England verabreicht Astrazeneca auch an Ältere

Dass es in Deutschland häufiger als anderswo zu Sinusvenenthrombosen gekommen sei, ist nach Ansicht des DRK-Kreisverbandsarzts einer Besonderheit der Strategie geschuldet. Generell seien jüngere Frauen häufiger von derartigen Komplikationen betroffen als andere Bevölkerungsgruppen. Genau diese seien es aber, die zurzeit mit Astrazeneca immun gemacht werden sollen. In anderen Ländern, etwa in England, sei der Stoff vermehrt älteren Menschen verabreicht worden. „In der Altersgruppe über 80 Jahren hat aber jeder dritte Impfling eine Dauermedikation mit einem Gerinnungshemmer, der das Thromboserisiko drastisch reduziert – und Gerinnungsstörungen sind im Lauf des langen Lebens längst schon aufgefallen“, erläutert der Mastholter Allgemeinmediziner. Dementsprechend komme es dort auch zu weniger Komplikationen. „Die nächsten Wochen werden zeigen, ob an dieser Theorie etwas dran ist.“

Ob der Impfstopp für das Astrazeneca-Vakzin richtig ist, darüber lässt sich aus Sicht von Dr. Ulrich Oeverhaus trefflich streiten. Das Risiko, einer schwerwiegenden Komplikation, etwa einer Hirnvenenthrombose, sei verschwindend gering, sagt er. Gleiches gelte im Übrigen auch für den Biontech-Impfstoff. Nur seien die Zahlen bei dem mRNA-Mittel noch einmal etwas niedriger als bei dem Vektor-Impfstoff der schwedisch-britischen Konkurrenz. 

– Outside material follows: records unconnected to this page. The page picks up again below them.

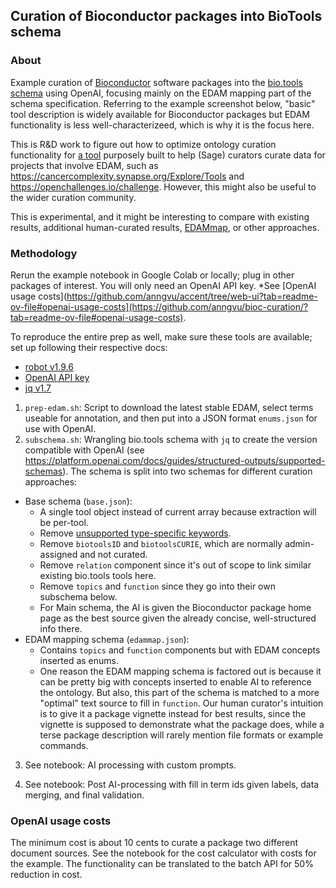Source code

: 
## Curation of Bioconductor packages into BioTools schema

### About

Example curation of [Bioconductor](https://bioconductor.org/) software packages into the [bio.tools schema](https://github.com/bio-tools/biotoolsSchema) using OpenAI, focusing mainly on the EDAM mapping part of the schema specification. Referring to the example screenshot below, "basic" tool description is widely available for Bioconductor packages but EDAM functionality is less well-characterizeed, which is why it is the focus here.  



This is R&D work to figure out how to optimize ontology curation functionality for [a tool](https://github.com/anngvu/accent) purposely built to help (Sage) curators curate data for projects that involve EDAM, such as https://cancercomplexity.synapse.org/Explore/Tools and https://openchallenges.io/challenge. However, this might also be useful to the wider curation community.

This is experimental, and it might be interesting to compare with existing results, additional human-curated results, [EDAMmap](https://github.com/edamontology/edammap), or other approaches. 

### Methodology

Rerun the example notebook in Google Colab or locally; plug in other packages of interest. 
You will only need an OpenAI API key. 
*See [OpenAI usage costs](https://github.com/anngvu/accent/tree/web-ui?tab=readme-ov-file#openai-usage-costs](https://github.com/anngvu/bioc-curation/?tab=readme-ov-file#openai-usage-costs).

To reproduce the entire prep as well, make sure these tools are available; set up following their respective docs:
- [robot v1.9.6](http://robot.obolibrary.org/)
- [OpenAI API key](https://platform.openai.com/docs/quickstart)
- [jq v1.7](https://jqlang.github.io/jq/) 

1. `prep-edam.sh`: Script to download the latest stable EDAM, select terms useable for annotation, and then put into a JSON format `enums.json` for use with OpenAI.
2. `subschema.sh`: Wrangling bio.tools schema with `jq` to create the version compatible with OpenAI (see https://platform.openai.com/docs/guides/structured-outputs/supported-schemas). The schema is split into two schemas for different curation approaches:
  - Base schema (`base.json`):
    - A single tool object instead of current array because extraction will be per-tool.
    - Remove [unsupported type-specific keywords](https://platform.openai.com/docs/guides/structured-outputs/some-type-specific-keywords-are-not-yet-supported). 
    - Remove `biotoolsID` and `biotoolsCURIE`, which are normally admin-assigned and not curated. 
    - Remove `relation` component since it's out of scope to link similar existing bio.tools tools here.  
    - Remove `topics` and `function` since they go into their own subschema below.
    - For Main schema, the AI is given the Bioconductor package home page as the best source given the already concise, well-structured info there. 
  - EDAM mapping schema (`edammap.json`):
    - Contains `topics` and `function` components but with EDAM concepts inserted as enums.
    - One reason the EDAM mapping schema is factored out is because it can be pretty big with concepts inserted to enable AI to reference the ontology. But also, this part of the schema is matched to a more "optimal" text source to fill in `function`. Our human curator's intuition is to give it a package vignette instead for best results, since the vignette is supposed to demonstrate what the package does, while a terse package description will rarely mention file formats or example commands.

3. See notebook: AI processing with custom prompts.

4. See notebook: Post AI-processing with fill in term ids given labels, data merging, and final validation. 


### OpenAI usage costs

The minimum cost is about 10 cents to curate a package two different document sources. See the notebook for the cost calculator with costs for the example. The functionality can be translated to the batch API for 50% reduction in cost.


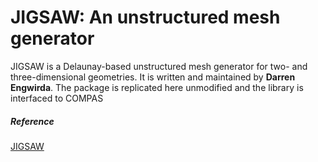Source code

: # JIGSAW: An unstructured mesh generator

JIGSAW is a Delaunay-based unstructured mesh generator for two- and
three-dimensional geometries. It is written and maintained by **Darren
Engwirda**. The package is replicated here unmodified and the library
is interfaced to COMPAS

##### Reference
[JIGSAW](https://github.com/dengwirda/jigsaw)

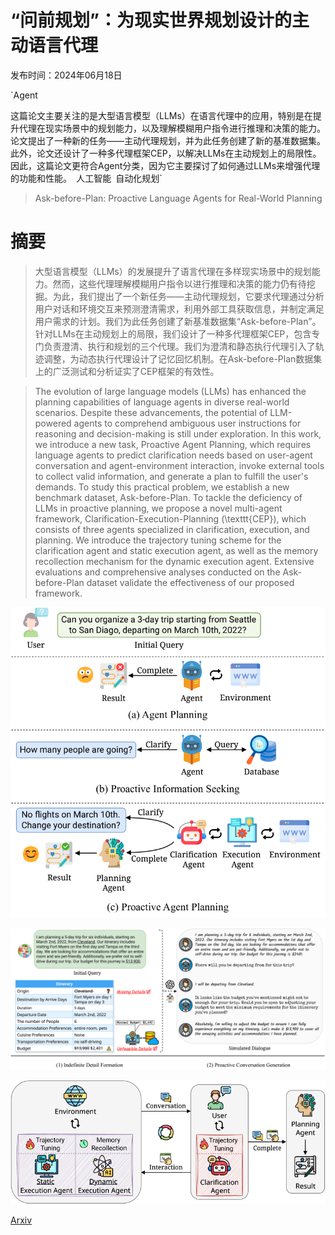 # “问前规划”：为现实世界规划设计的主动语言代理

发布时间：2024年06月18日

`Agent

这篇论文主要关注的是大型语言模型（LLMs）在语言代理中的应用，特别是在提升代理在现实场景中的规划能力，以及理解模糊用户指令进行推理和决策的能力。论文提出了一种新的任务——主动代理规划，并为此任务创建了新的基准数据集。此外，论文还设计了一种多代理框架CEP，以解决LLMs在主动规划上的局限性。因此，这篇论文更符合Agent分类，因为它主要探讨了如何通过LLMs来增强代理的功能和性能。` `人工智能` `自动化规划`

> Ask-before-Plan: Proactive Language Agents for Real-World Planning

# 摘要

> 大型语言模型（LLMs）的发展提升了语言代理在多样现实场景中的规划能力。然而，这些代理理解模糊用户指令以进行推理和决策的能力仍有待挖掘。为此，我们提出了一个新任务——主动代理规划，它要求代理通过分析用户对话和环境交互来预测澄清需求，利用外部工具获取信息，并制定满足用户需求的计划。我们为此任务创建了新基准数据集“Ask-before-Plan”。针对LLMs在主动规划上的局限，我们设计了一种多代理框架CEP，包含专门负责澄清、执行和规划的三个代理。我们为澄清和静态执行代理引入了轨迹调整，为动态执行代理设计了记忆回忆机制。在Ask-before-Plan数据集上的广泛测试和分析证实了CEP框架的有效性。

> The evolution of large language models (LLMs) has enhanced the planning capabilities of language agents in diverse real-world scenarios. Despite these advancements, the potential of LLM-powered agents to comprehend ambiguous user instructions for reasoning and decision-making is still under exploration. In this work, we introduce a new task, Proactive Agent Planning, which requires language agents to predict clarification needs based on user-agent conversation and agent-environment interaction, invoke external tools to collect valid information, and generate a plan to fulfill the user's demands. To study this practical problem, we establish a new benchmark dataset, Ask-before-Plan. To tackle the deficiency of LLMs in proactive planning, we propose a novel multi-agent framework, Clarification-Execution-Planning (\texttt{CEP}), which consists of three agents specialized in clarification, execution, and planning. We introduce the trajectory tuning scheme for the clarification agent and static execution agent, as well as the memory recollection mechanism for the dynamic execution agent. Extensive evaluations and comprehensive analyses conducted on the Ask-before-Plan dataset validate the effectiveness of our proposed framework.

![“问前规划”：为现实世界规划设计的主动语言代理](../../../paper_images/2406.12639/x1.png)

![“问前规划”：为现实世界规划设计的主动语言代理](../../../paper_images/2406.12639/x2.png)

![“问前规划”：为现实世界规划设计的主动语言代理](../../../paper_images/2406.12639/x3.png)

[Arxiv](https://arxiv.org/abs/2406.12639)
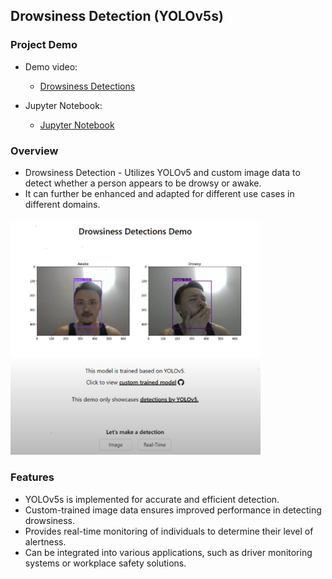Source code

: ## Drowsiness Detection (YOLOv5s)

### Project Demo

- Demo video:
  - [Drowsiness Detections](https://www.youtube.com/watch?v=KFHNxGSGBc8&feature=youtu.be)
 
- Jupyter Notebook:
  - [Jupyter Notebook](https://github.com/andrewtclin/drowsiness-detections/blob/master/backend/core/model/drowsiness_detection.ipynb)

### Overview

- Drowsiness Detection - Utilizes YOLOv5 and custom image data to detect whether a person appears to be drowsy or awake.
- It can further be enhanced and adapted for different use cases in different domains.

<img src="drowsiness_demo.png" alt="Alt Text" width="400" height="auto">

### Features

- YOLOv5s is implemented for accurate and efficient detection.
- Custom-trained image data ensures improved performance in detecting drowsiness.
- Provides real-time monitoring of individuals to determine their level of alertness.
- Can be integrated into various applications, such as driver monitoring systems or workplace safety solutions.
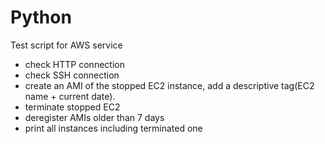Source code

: # Python
Test script for AWS service
- check HTTP connection
- check SSH connection
- create an AMI of the stopped EC2 instance, add a descriptive tag(EC2 name + current date).
- terminate stopped EC2
- deregister AMIs older than 7 days
- print all instances including terminated one
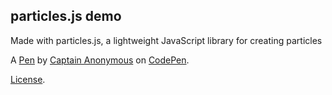 particles.js demo
-----------------
Made with particles.js, a lightweight JavaScript library for creating particles

A [Pen](http://codepen.io/anon/pen/JYoONQ) by [Captain Anonymous](http://codepen.io/anon) on [CodePen](http://codepen.io/).

[License](http://codepen.io/anon/pen/JYoONQ/license).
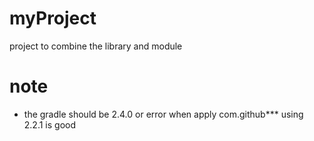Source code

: # myProject
project to combine the library and module

# note

* the gradle should be 2.4.0 or error when apply com.github***
using 2.2.1 is good
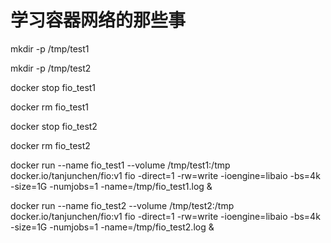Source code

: # 学习容器网络的那些事

mkdir -p /tmp/test1

mkdir -p /tmp/test2

docker stop fio_test1

docker rm fio_test1

docker stop fio_test2

docker rm fio_test2

docker run --name fio_test1 --volume /tmp/test1:/tmp docker.io/tanjunchen/fio:v1 fio -direct=1 -rw=write -ioengine=libaio -bs=4k -size=1G -numjobs=1 -name=/tmp/fio_test1.log &

docker run --name fio_test2 --volume /tmp/test2:/tmp docker.io/tanjunchen/fio:v1 fio -direct=1 -rw=write -ioengine=libaio -bs=4k -size=1G -numjobs=1 -name=/tmp/fio_test2.log &

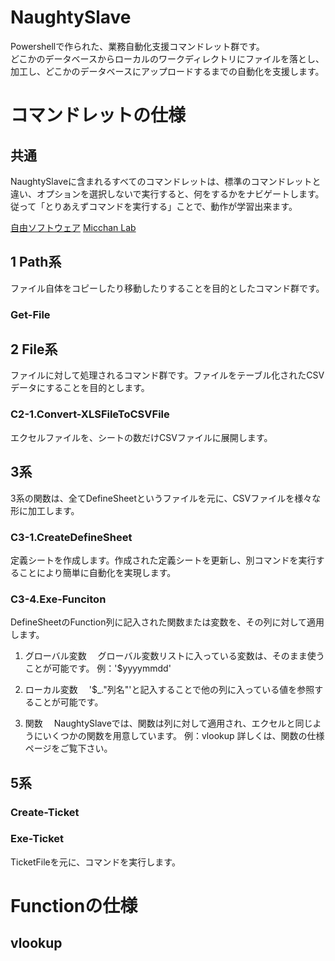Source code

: # NaughtySlave
Powershellで作られた、業務自動化支援コマンドレット群です。  
どこかのデータベースからローカルのワークディレクトリにファイルを落とし、加工し、どこかのデータベースにアップロードするまでの自動化を支援します。

# コマンドレットの仕様
## 共通
NaughtySlaveに含まれるすべてのコマンドレットは、標準のコマンドレットと違い、オプションを選択しないで実行すると、何をするかをナビゲートします。
従って「とりあえずコマンドを実行する」ことで、動作が学習出来ます。

[自由ソフトウェア](https://www.gnu.org/philosophy/free-sw.ja.html "GNU")
<a href="http://micchan.com" target="_blank">Micchan Lab</a>

## 1 Path系
ファイル自体をコピーしたり移動したりすることを目的としたコマンド群です。
### Get-File

## 2 File系 
ファイルに対して処理されるコマンド群です。ファイルをテーブル化されたCSVデータにすることを目的とします。

### C2-1.Convert-XLSFileToCSVFile
エクセルファイルを、シートの数だけCSVファイルに展開します。

## 3系
3系の関数は、全てDefineSheetというファイルを元に、CSVファイルを様々な形に加工します。

### C3-1.CreateDefineSheet
定義シートを作成します。作成された定義シートを更新し、別コマンドを実行することにより簡単に自動化を実現します。
### C3-4.Exe-Funciton
DefineSheetのFunction列に記入された関数または変数を、その列に対して適用します。

1. グローバル変数
　グローバル変数リストに入っている変数は、そのまま使うことが可能です。
 例：'$yyyymmdd'

2. ローカル変数
　'$_."列名"'と記入することで他の列に入っている値を参照することが可能です。
 
3. 関数
　NaughtySlaveでは、関数は列に対して適用され、エクセルと同じようにいくつかの関数を用意しています。
 例：vlookup
 詳しくは、関数の仕様ページをご覧下さい。
 

## 5系
### Create-Ticket

### Exe-Ticket
TicketFileを元に、コマンドを実行します。

# Functionの仕様
## vlookup

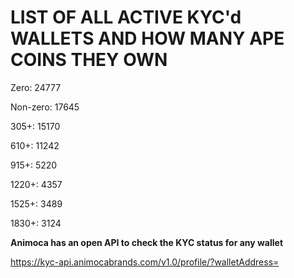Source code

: # LIST OF ALL ACTIVE KYC'd WALLETS AND HOW MANY APE COINS THEY OWN

Zero: 24777

Non-zero: 17645

305+: 15170

610+: 11242

915+: 5220

1220+: 4357

1525+: 3489

1830+: 3124

**Animoca has an open API to check the KYC status for any wallet**

https://kyc-api.animocabrands.com/v1.0/profile/?walletAddress=
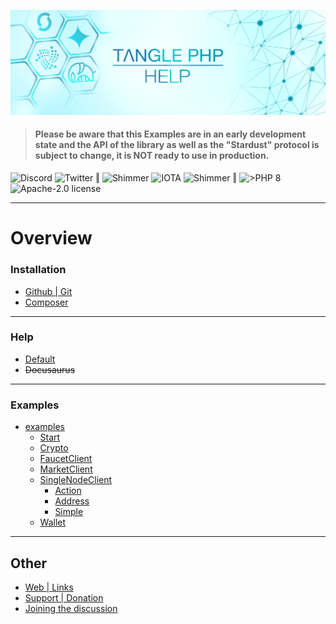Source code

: ![](.meta/Banner.png)

> #### Please be aware that this Examples are in an early development state and the API of the library as well as the "Stardust" protocol is subject to change, it is NOT ready to use in production.

<a href="https://discord.iota.org/" style="text-decoration:none;"><img src="https://img.shields.io/badge/Discord-9cf.svg?style=social&logo=discord" alt="Discord"></a>
<a href="https://twitter.com/tanglePHP/" style="text-decoration:none;"><img src="https://img.shields.io/badge/Twitter-@tanglePHP-9cf.svg?style=social&logo=twitter" alt="Twitter"></a> ‖
<a href="https://www.tanglephp.com/" style="text-decoration:none;"><img src="https://img.shields.io/badge/tanglePHP-grey?style=flat-square&logo=tanglePHP" alt="Shimmer"></a>
<a href="https://www.iota.org/" style="text-decoration:none;"><img src="https://img.shields.io/badge/IOTA-grey?style=flat-square&logo=iota" alt="IOTA"></a>
<a href="https://www.shimmer.network/" style="text-decoration:none;"><img src="https://img.shields.io/badge/Shimmer-grey?style=flat-square&logo=shimmer" alt="Shimmer"></a> ‖
<a href="https://www.php.net/" style="text-decoration:none;"><img src="https://img.shields.io/badge/PHP->= 8.1.x-blue?style=flat-square&logo=php" alt=">PHP 8"></a>
<a href="https://github.com/iota-community/iota.php/LICENSE" style="text-decoration:none;"><img src="https://img.shields.io/badge/license-Apache--2.0-green?style=flat-square" alt="Apache-2.0 license"></a>

---

# Overview

### Installation

+ [Github | Git](./Help/001_installation_github.md)
+ [Composer](./Help/001_installation_composer.md)

---

### Help

+ [Default](./Help/000_index.md)
+ ~~Docusaurus~~

---

### Examples

+ [examples](https://github.com/tanglePHP/examples/tree/main/src)
    + [Start](https://github.com/tanglePHP/examples/tree/main/src/start)
    + [Crypto](https://github.com/tanglePHP/examples/tree/main/src/crypto)
    + [FaucetClient](https://github.com/tanglePHP/examples/tree/main/src/faucet-client)
    + [MarketClient](https://github.com/tanglePHP/examples/tree/main/src/market-client)
    + [SingleNodeClient](https://github.com/tanglePHP/examples/tree/main/src/singlenode-client)
        + [Action](https://github.com/tanglePHP/examples/tree/main/src/singlenode-client/Action)
        + [Address](https://github.com/tanglePHP/examples/tree/main/src/singlenode-client/Address)
        + [Simple](https://github.com/tanglePHP/examples/tree/main/src/singlenode-client/Simple)
    + [Wallet](https://github.com/tanglePHP/examples/tree/main/src/wallet)

---

## Other

+ [Web | Links](./Help/100_web.md)
+ [Support | Donation](./Help/100_donation.md)
+ [Joining the discussion](./Help/100_discussion.md)
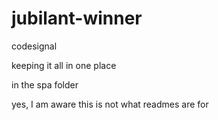 # jubilant-winner
codesignal

keeping it all in one place

in the spa folder

yes, I am aware this is not what readmes are for
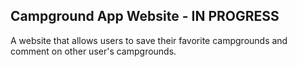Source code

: Campground App Website - IN PROGRESS
---
A website that allows users to save their favorite campgrounds and comment on other user's campgrounds.


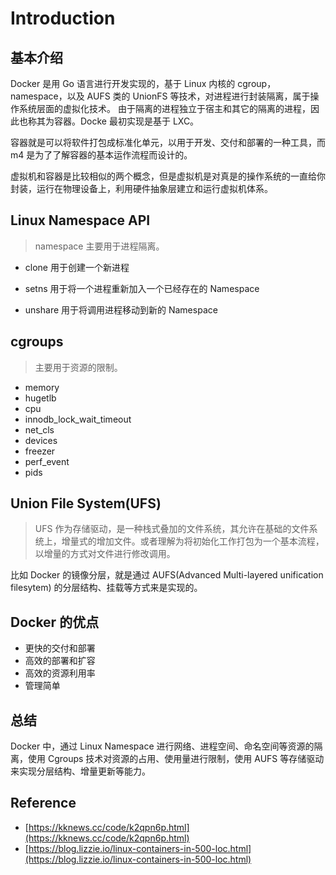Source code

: # Introduction 

## 基本介绍

Docker 是用 Go 语言进行开发实现的，基于 Linux 内核的 cgroup，namespace，以及 AUFS 类的 UnionFS 等技术，对进程进行封装隔离，属于操作系统层面的虚拟化技术。 由于隔离的进程独立于宿主和其它的隔离的进程，因此也称其为容器。Docke 最初实现是基于 LXC。

容器就是可以将软件打包成标准化单元，以用于开发、交付和部署的一种工具，而 m4 是为了了解容器的基本运作流程而设计的。

虚拟机和容器是比较相似的两个概念，但是虚拟机是对真是的操作系统的一直给你封装，运行在物理设备上，利用硬件抽象层建立和运行虚拟机体系。

##  Linux Namespace API

> namespace 主要用于进程隔离。

- clone 用于创建一个新进程

- setns 用于将一个进程重新加入一个已经存在的 Namespace

- unshare 用于将调用进程移动到新的 Namespace

## cgroups

> 主要用于资源的限制。

- memory
- hugetlb
- cpu
- innodb_lock_wait_timeout
- net_cls
- devices
- freezer
- perf_event
- pids

## Union File System(UFS)

> UFS 作为存储驱动，是一种栈式叠加的文件系统，其允许在基础的文件系统上，增量式的增加文件。或者理解为将初始化工作打包为一个基本流程，以增量的方式对文件进行修改调用。

比如 Docker 的镜像分层，就是通过 AUFS(Advanced Multi-layered unification filesytem) 的分层结构、挂载等方式来是实现的。

## Docker 的优点

- 更快的交付和部署
- 高效的部署和扩容
- 高效的资源利用率
- 管理简单


## 总结

Docker 中，通过 Linux Namespace 进行网络、进程空间、命名空间等资源的隔离，使用 Cgroups 技术对资源的占用、使用量进行限制，使用 AUFS 等存储驱动来实现分层结构、增量更新等能力。


## Reference

- [https://kknews.cc/code/k2qpn6p.html](https://kknews.cc/code/k2qpn6p.html)
- [https://blog.lizzie.io/linux-containers-in-500-loc.html](https://blog.lizzie.io/linux-containers-in-500-loc.html)

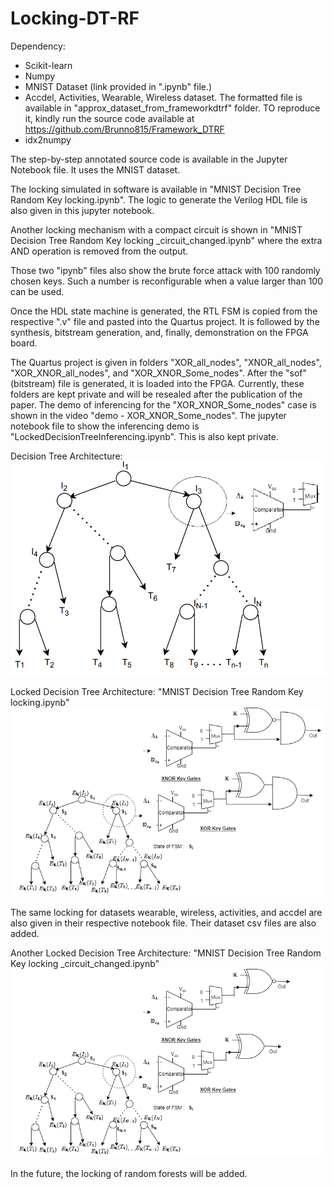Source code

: # Locking-DT-RF

Dependency: 
  - Scikit-learn
  - Numpy
  - MNIST Dataset (link provided in ".ipynb" file.)
  - Accdel, Activities, Wearable, Wireless dataset. The formatted file is available in "approx_dataset_from_frameworkdtrf" folder. TO reproduce it, kindly run the source code available at https://github.com/Brunno815/Framework_DTRF  
  - idx2numpy
    
The step-by-step annotated source code is available in the Jupyter Notebook file. It uses the MNIST dataset. 

The locking simulated in software is available in "MNIST Decision Tree Random Key locking.ipynb". The logic to generate the Verilog HDL file is also given in this jupyter notebook.

Another locking mechanism with a compact circuit is shown in "MNIST Decision Tree Random Key locking _circuit_changed.ipynb" where the extra AND operation is removed from the output. 

Those two "ipynb" files also show the brute force attack with 100 randomly chosen keys. Such a number is reconfigurable when a value larger than 100 can be used.

Once the HDL state machine is generated, the RTL FSM is copied from the respective ".v" file and pasted into the Quartus project. It is followed by the synthesis, bitstream generation, and, finally, demonstration on the FPGA board. 

The Quartus project is given in folders "XOR_all_nodes", "XNOR_all_nodes", "XOR_XNOR_all_nodes", and "XOR_XNOR_Some_nodes". After the "sof" (bitstream) file is generated, it is loaded into the FPGA. Currently, these folders are kept private and will be resealed after the publication of the paper. The demo of inferencing for the  "XOR_XNOR_Some_nodes" case is shown in the video "demo - XOR_XNOR_Some_nodes". The jupyter notebook file to show the inferencing demo is "LockedDecisionTreeInferencing.ipynb". This is also kept private.

Decision Tree Architecture:
![alt text](https://github.com/rkarn/Locking-DT-RF/blob/main/decision_tree_diagram.png)


Locked Decision Tree Architecture: "MNIST Decision Tree Random Key locking.ipynb"
![alt text](https://github.com/rkarn/Locking-DT-RF/blob/main/Locked_decision_tree.png)

The same locking for datasets wearable, wireless, activities, and accdel are also given in their respective notebook file. Their dataset csv files are also added.

Another Locked Decision Tree Architecture: "MNIST Decision Tree Random Key locking _circuit_changed.ipynb"
![alt text](https://github.com/rkarn/Locking-DT-RF/blob/main/Locked_decision_tree_different_ckt.png)


In the future, the locking of random forests will be added. 
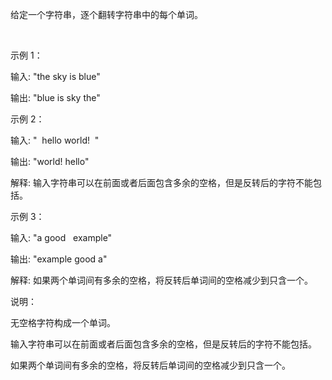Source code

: 给定一个字符串，逐个翻转字符串中的每个单词。

 

示例 1：

输入: "the sky is blue"

输出: "blue is sky the"

示例 2：


输入: "  hello world!  "

输出: "world! hello"

解释: 输入字符串可以在前面或者后面包含多余的空格，但是反转后的字符不能包括。

示例 3：

输入: "a good   example"

输出: "example good a"

解释: 如果两个单词间有多余的空格，将反转后单词间的空格减少到只含一个。
 

说明：

无空格字符构成一个单词。

输入字符串可以在前面或者后面包含多余的空格，但是反转后的字符不能包括。

如果两个单词间有多余的空格，将反转后单词间的空格减少到只含一个。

Kampagne muss Fahrt aufnehmen

„Wir müssen uns klar darüber werden, was wir wollen“, betont Mediziner Oeverhaus, der die Vertreterversammlung der Kassenärztlichen Vereinigung als Vorsitzender vertritt und somit für eine Vielzahl seiner Kollegen spricht. Wie für Hausarzt und Notfallmediziner Dr. Thomas Titgemeyer überwiegen auch für den Rietberger Augenarzt die Vorteile einer Impfung mit dem gescholtenen Vakzin, das zuletzt an rund 18 Prozent der priorisierten Personengruppen verabreicht wurde. Nachteil eines Impfstopps, den die Europäische Arzneimittel-Agentur und das in Deutschland zuständige Paul-Ehrlich-Institut „mit 100-prozentiger Sicherheit“ zur Zurücknahme empfehlen werden, sei der dadurch verursachte Zeitverlust. Nachdem es die Politik auf Bundes- und europäischer Ebene nicht geschafft habe, ausreichend Dosen für die Bürger rechtzeitig zu bestellen, müsse die Kampagne jetzt an Fahrt aufnehmen. „Wir müssen endlich richtig ans Impfen kommen“, sagt Dr. Ulrich Oeverhaus.

Sowohl Dr. Thomas Titgemeyer als auch sein Rietberger Kollege Oeverhaus sprechen sich für eine möglichst schnelle Involvierung der Haus- und Facharztpraxen aus, um das Tempo in Sachen Herstellung der Herdenimmunität anzuziehen – sobald ausreichend Impfstoff dafür zur Verfügung steht.

Bürokratie unbedingt vermeiden

Der Vorsitzende der Vertreterversammlung der Kassenärztlichen Vereinigung weist in diesem Zusammenhang darauf hin, dass die Politik dabei einen von ihr verursachten Schaden wieder gutmachen könne. „Die Eingliederung der Mediziner mit ihren Praxen darf nicht dazu führen, dass ein Bürokratiemonster geschaffen wird“, betont Dr. Oeverhaus. Andere Länder machten es vor, wie schnell und unkompliziert der Weg zum von allen Seiten angestrebten Ziel gegangen werden könne. Auch an der Kommunikation mit dem Bürger, die sich derzeit noch vor allem auf Schreckensszenarien konzentriere, könne man in Berlin und Brüssel noch arbeiten, meint der gebürtige Münsteraner.